* **Exercise requirements**
Within the entries below, find every line that has the string "Newstead", then copy it.

*** Available data Section Begins ***

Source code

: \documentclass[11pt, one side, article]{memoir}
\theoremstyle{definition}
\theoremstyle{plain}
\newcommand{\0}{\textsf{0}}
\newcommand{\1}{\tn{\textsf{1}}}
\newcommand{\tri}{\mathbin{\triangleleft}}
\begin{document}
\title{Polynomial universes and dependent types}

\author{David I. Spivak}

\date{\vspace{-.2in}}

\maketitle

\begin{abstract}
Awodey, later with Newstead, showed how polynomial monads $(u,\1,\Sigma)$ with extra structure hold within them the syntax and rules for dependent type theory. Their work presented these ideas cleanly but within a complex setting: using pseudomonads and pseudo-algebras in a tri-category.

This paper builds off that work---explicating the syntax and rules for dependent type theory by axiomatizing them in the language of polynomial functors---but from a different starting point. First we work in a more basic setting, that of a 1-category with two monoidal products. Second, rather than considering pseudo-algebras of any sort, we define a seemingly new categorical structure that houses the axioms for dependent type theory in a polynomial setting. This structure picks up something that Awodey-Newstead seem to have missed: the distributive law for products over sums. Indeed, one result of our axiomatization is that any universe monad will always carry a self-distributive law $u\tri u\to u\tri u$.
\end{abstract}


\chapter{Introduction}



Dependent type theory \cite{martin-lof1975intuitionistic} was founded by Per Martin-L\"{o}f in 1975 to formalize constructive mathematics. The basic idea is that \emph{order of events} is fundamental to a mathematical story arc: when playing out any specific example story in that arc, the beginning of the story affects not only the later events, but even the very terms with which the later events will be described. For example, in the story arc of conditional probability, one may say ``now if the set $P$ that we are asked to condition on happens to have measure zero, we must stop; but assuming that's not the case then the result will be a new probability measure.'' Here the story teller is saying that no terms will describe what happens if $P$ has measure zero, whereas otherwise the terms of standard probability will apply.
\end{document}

*** Available data Section Ends ***

* **Solution to this exercise**
Awodey, later with Newstead, showed how polynomial monads $(u,\1,\Sigma)$ with extra structure hold within them the syntax and rules for dependent type theory. Their work presented these ideas cleanly but within a complex setting: using pseudomonads and pseudo-algebras in a tri-category.
This paper builds off that work---explicating the syntax and rules for dependent type theory by axiomatizing them in the language of polynomial functors---but from a different starting point. First we work in a more basic setting, that of a 1-category with two monoidal products. Second, rather than considering pseudo-algebras of any sort, we define a seemingly new categorical structure that houses the axioms for dependent type theory in a polynomial setting. This structure picks up something that Awodey-Newstead seem to have missed: the distributive law for products over sums. Indeed, one result of our axiomatization is that any universe monad will always carry a self-distributive law $u\tri u\to u\tri u$.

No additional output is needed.